[WORKING DATA Boundary: Start]

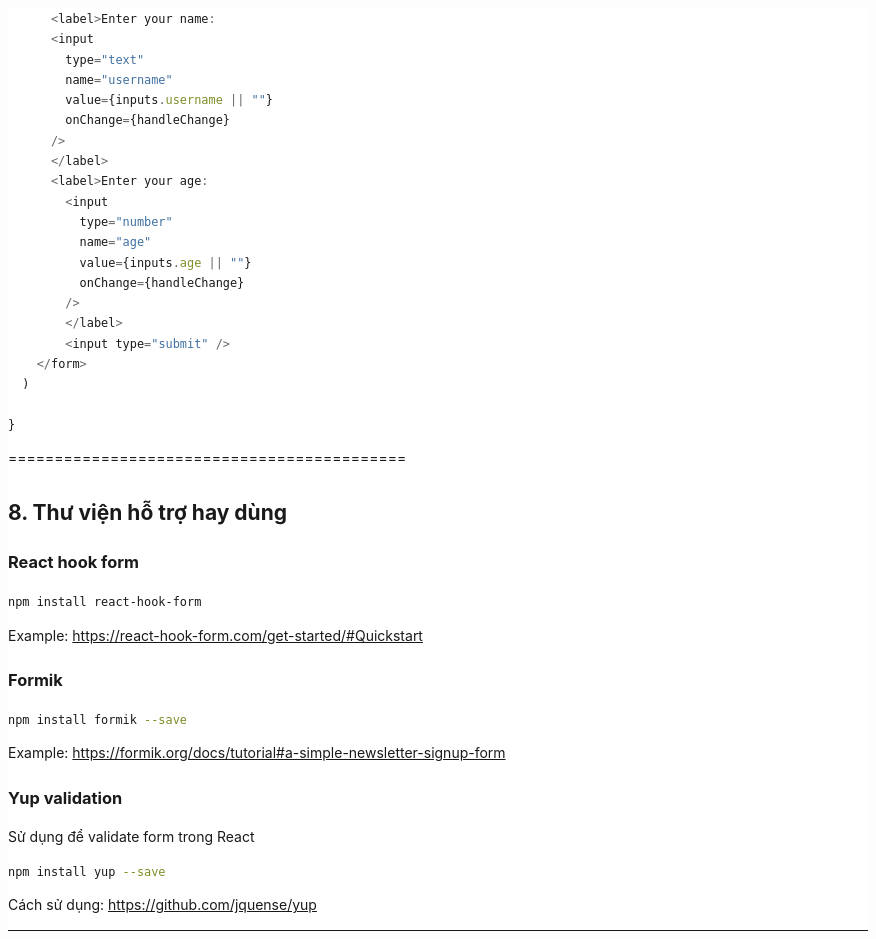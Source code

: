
 ```js
      <label>Enter your name:
      <input 
        type="text" 
        name="username" 
        value={inputs.username || ""} 
        onChange={handleChange}
      />
      </label>
      <label>Enter your age:
        <input 
          type="number" 
          name="age" 
          value={inputs.age || ""} 
          onChange={handleChange}
        />
        </label>
        <input type="submit" />
    </form>
  )
  
}

```
===========================================


## 8. Thư viện hỗ trợ hay dùng

### React hook form

```bash
npm install react-hook-form
```

Example: <https://react-hook-form.com/get-started/#Quickstart>

### Formik

```bash
npm install formik --save
```
Example: <https://formik.org/docs/tutorial#a-simple-newsletter-signup-form>


### Yup validation

Sử dụng để validate form trong React

```bash
npm install yup --save
```

Cách sử dụng: <https://github.com/jquense/yup>

---
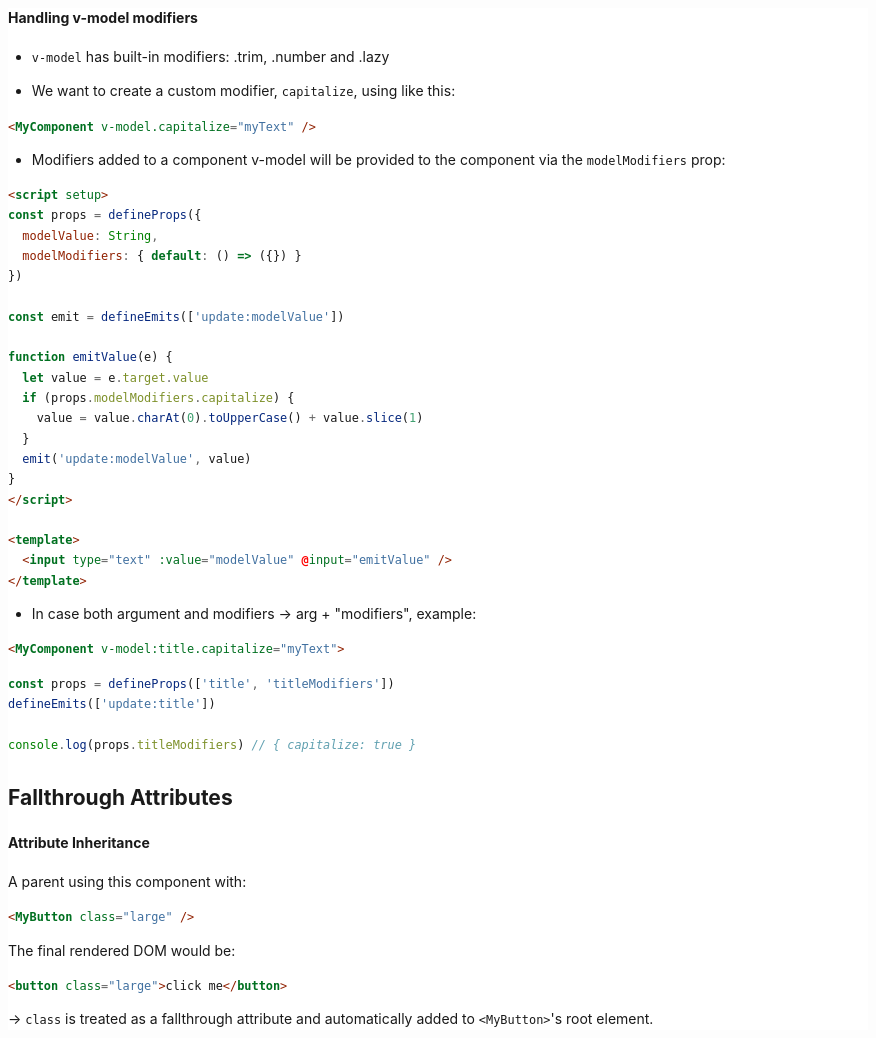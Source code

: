 #### Handling v-model modifiers
- `v-model` has built-in modifiers: .trim, .number and .lazy

- We want to create a custom modifier, `capitalize`, using like this:
```html
<MyComponent v-model.capitalize="myText" />
```
- Modifiers added to a component v-model will be provided to the component via the `modelModifiers` prop:
```html
<script setup>
const props = defineProps({
  modelValue: String,
  modelModifiers: { default: () => ({}) }
})

const emit = defineEmits(['update:modelValue'])

function emitValue(e) {
  let value = e.target.value
  if (props.modelModifiers.capitalize) {
    value = value.charAt(0).toUpperCase() + value.slice(1)
  }
  emit('update:modelValue', value)
}
</script>

<template>
  <input type="text" :value="modelValue" @input="emitValue" />
</template>
```

- In case both argument and modifiers → arg + "modifiers", example:
```html
<MyComponent v-model:title.capitalize="myText">
```
```js
const props = defineProps(['title', 'titleModifiers'])
defineEmits(['update:title'])

console.log(props.titleModifiers) // { capitalize: true }
```

## Fallthrough Attributes
#### Attribute Inheritance
A parent using this component with:
```html
<MyButton class="large" />
```
The final rendered DOM would be:
```html
<button class="large">click me</button>
```
→ `class` is treated as a fallthrough attribute and automatically added to `<MyButton>`'s root element.

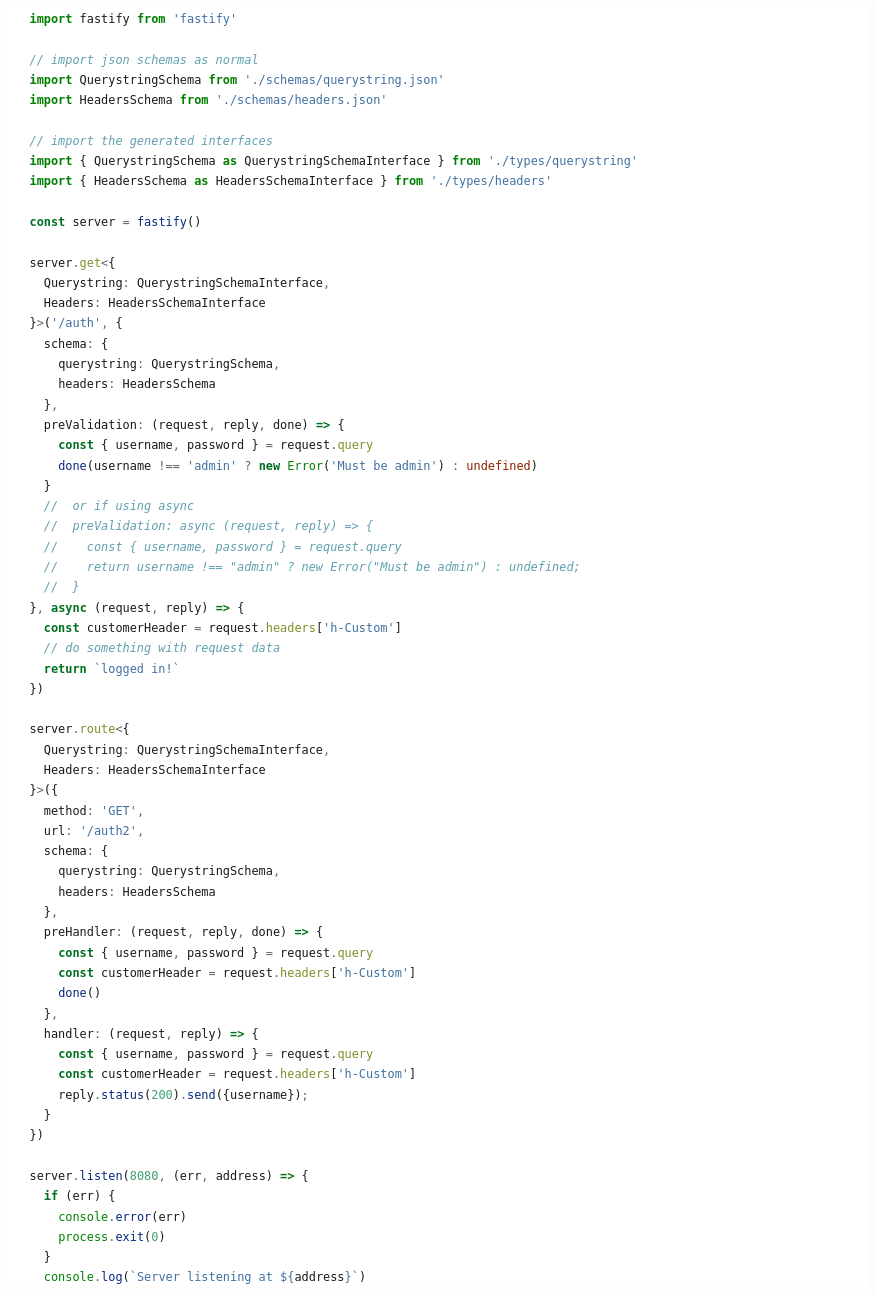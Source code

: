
 ```typescript
   import fastify from 'fastify'

   // import json schemas as normal
   import QuerystringSchema from './schemas/querystring.json'
   import HeadersSchema from './schemas/headers.json'

   // import the generated interfaces
   import { QuerystringSchema as QuerystringSchemaInterface } from './types/querystring'
   import { HeadersSchema as HeadersSchemaInterface } from './types/headers'

   const server = fastify()

   server.get<{
     Querystring: QuerystringSchemaInterface,
     Headers: HeadersSchemaInterface
   }>('/auth', {
     schema: {
       querystring: QuerystringSchema,
       headers: HeadersSchema
     },
     preValidation: (request, reply, done) => {
       const { username, password } = request.query
       done(username !== 'admin' ? new Error('Must be admin') : undefined)
     }
     //  or if using async
     //  preValidation: async (request, reply) => {
     //    const { username, password } = request.query
     //    return username !== "admin" ? new Error("Must be admin") : undefined;
     //  }
   }, async (request, reply) => {
     const customerHeader = request.headers['h-Custom']
     // do something with request data
     return `logged in!`
   })

   server.route<{
     Querystring: QuerystringSchemaInterface,
     Headers: HeadersSchemaInterface
   }>({
     method: 'GET',
     url: '/auth2',
     schema: {
       querystring: QuerystringSchema,
       headers: HeadersSchema
     },
     preHandler: (request, reply, done) => {
       const { username, password } = request.query
       const customerHeader = request.headers['h-Custom']
       done()
     },
     handler: (request, reply) => {
       const { username, password } = request.query
       const customerHeader = request.headers['h-Custom']
       reply.status(200).send({username});
     }
   })

   server.listen(8080, (err, address) => {
     if (err) {
       console.error(err)
       process.exit(0)
     }
     console.log(`Server listening at ${address}`)
```

[Fastify]: #fastifyrawserver-rawrequest-rawreply-loggeropts-fastifyserveroptions-fastifyinstance
[RawServerGeneric]: #rawserver
[RawRequestGeneric]: #rawrequest
[RawReplyGeneric]: #rawreply
[LoggerGeneric]: #logger
[RawBodyGeneric]: #rawbody
[HTTPMethods]: #fastifyhttpmethods
[RawServerBase]: #fastifyrawserverbase
[RawServerDefault]: #fastifyrawserverdefault
[FastifyRequest]: #fastifyfastifyrequestrawserver-rawrequest-requestgeneric
[FastifyRequestGenericInterface]: #fastifyrequestgenericinterface
[RawRequestDefaultExpression]: #fastifyrawrequestdefaultexpressionrawserver
[FastifyReply]: #fastifyfastifyreplyrawserver-rawreply-contextconfig
[RawReplyDefaultExpression]: #fastifyrawreplydefaultexpression
[FastifyServerOptions]: #fastifyfastifyserveroptions-rawserver-logger
[FastifyInstance]: #fastifyfastifyinstance
[FastifyLoggerOptions]: #fastifyfastifyloggeroptions
[ContextConfigGeneric]: #ContextConfigGeneric
[FastifyPlugin]: #fastifyfastifypluginoptions-rawserver-rawrequest-requestgeneric
[FastifyPluginCallback]: #fastifyfastifyplugincallbackoptions
[FastifyPluginAsync]: #fastifyfastifypluginasyncoptions
[FastifyPluginOptions]: #fastifyfastifypluginoptions
[FastifyRegister]: #fastifyfastifyregisterrawserver-rawrequest-requestgenericplugin-fastifyplugin-opts-fastifyregisteroptions
[FastifyRegisterOptions]: #fastifyfastifytregisteroptions
[LogLevel]: #fastifyloglevel
[FastifyError]: #fastifyfastifyerror
[RouteOptions]: #fastifyrouteoptionsrawserver-rawrequest-rawreply-requestgeneric-contextconfig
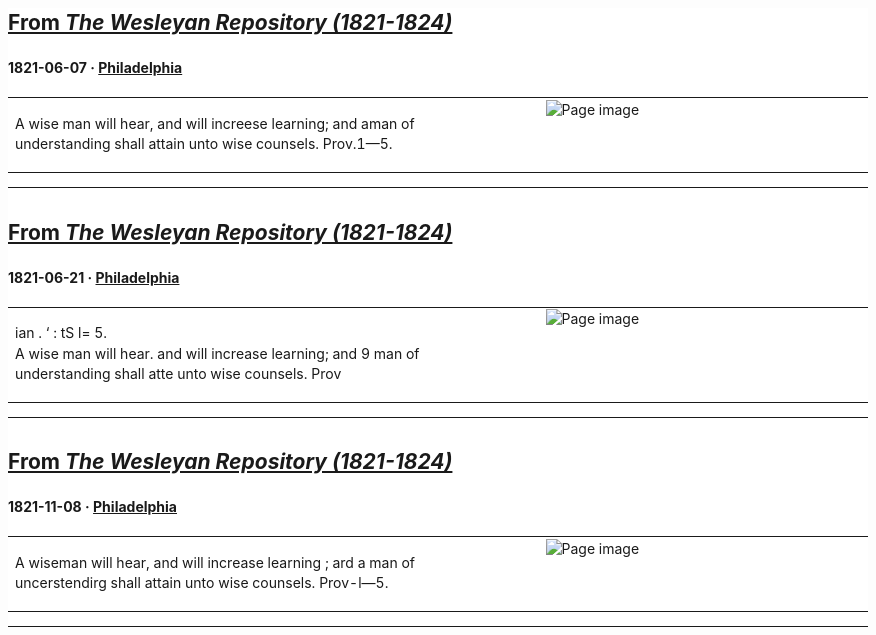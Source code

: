 ## [From _The Wesleyan Repository (1821-1824)_](https://archive.org/details/sim_wesleyan-repository_1821-06-07_1_5/page/n0/mode/1up?view=theater)

#### 1821-06-07 &middot; [Philadelphia](http://dbpedia.org/resource/Philadelphia)

<table style="width: 100%;"><tr><td style="width: 50%">

  
  
A wise man will hear, and will increese learning; and aman of understanding shall attain unto wise counsels. Prov.1—5.
</td><td style="width: 50%; max-height: 75%; margin: auto; display: block;">
<img alt="Page image" src="https://iiif.archive.org/image/iiif/2/sim_wesleyan-repository_1821-06-07_1_5%2Fsim_wesleyan-repository_1821-06-07_1_5_jp2.zip%2Fsim_wesleyan-repository_1821-06-07_1_5_jp2%2Fsim_wesleyan-repository_1821-06-07_1_5_0000.jp2/pct:11.884715025906736,28.27102803738318,71.59974093264249,0.8372274143302181/600,/0/default.jpg"/>
</td>
</tr></table>

---

## [From _The Wesleyan Repository (1821-1824)_](https://archive.org/details/sim_wesleyan-repository_1821-06-21_1_6/page/n0/mode/1up?view=theater)

#### 1821-06-21 &middot; [Philadelphia](http://dbpedia.org/resource/Philadelphia)

<table style="width: 100%;"><tr><td style="width: 50%">

  
ian . ‘ : tS l= 5.  
A wise man will hear. and will increase learning; and 9 man of understanding shall atte unto wise counsels. Prov
</td><td style="width: 50%; max-height: 75%; margin: auto; display: block;">
<img alt="Page image" src="https://iiif.archive.org/image/iiif/2/sim_wesleyan-repository_1821-06-21_1_6%2Fsim_wesleyan-repository_1821-06-21_1_6_jp2.zip%2Fsim_wesleyan-repository_1821-06-21_1_6_jp2%2Fsim_wesleyan-repository_1821-06-21_1_6_0000.jp2/pct:11.72279792746114,26.090342679127726,71.40544041450777,1.0903426791277258/600,/0/default.jpg"/>
</td>
</tr></table>

---

## [From _The Wesleyan Repository (1821-1824)_](https://archive.org/details/sim_wesleyan-repository_1821-11-08_1_16/page/n0/mode/1up?view=theater)

#### 1821-11-08 &middot; [Philadelphia](http://dbpedia.org/resource/Philadelphia)

<table style="width: 100%;"><tr><td style="width: 50%">

  
  
A wiseman will hear, and will increase learning ; ard a man of uncerstendirg shall attain unto wise counsels. Prov-l—5.
</td><td style="width: 50%; max-height: 75%; margin: auto; display: block;">
<img alt="Page image" src="https://iiif.archive.org/image/iiif/2/sim_wesleyan-repository_1821-11-08_1_16%2Fsim_wesleyan-repository_1821-11-08_1_16_jp2.zip%2Fsim_wesleyan-repository_1821-11-08_1_16_jp2%2Fsim_wesleyan-repository_1821-11-08_1_16_0000.jp2/pct:12.629533678756477,26.05140186915888,72.44170984455958,0.9540498442367601/600,/0/default.jpg"/>
</td>
</tr></table>

---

[WORKING DATA Boundary: End]

▸ EXERCISE DETAILS
Every line that contains the string "inputs" should be copied from the records.

▸ OUTPUT OF THE TASK
        value={inputs.username || ""} 
          value={inputs.age || ""} 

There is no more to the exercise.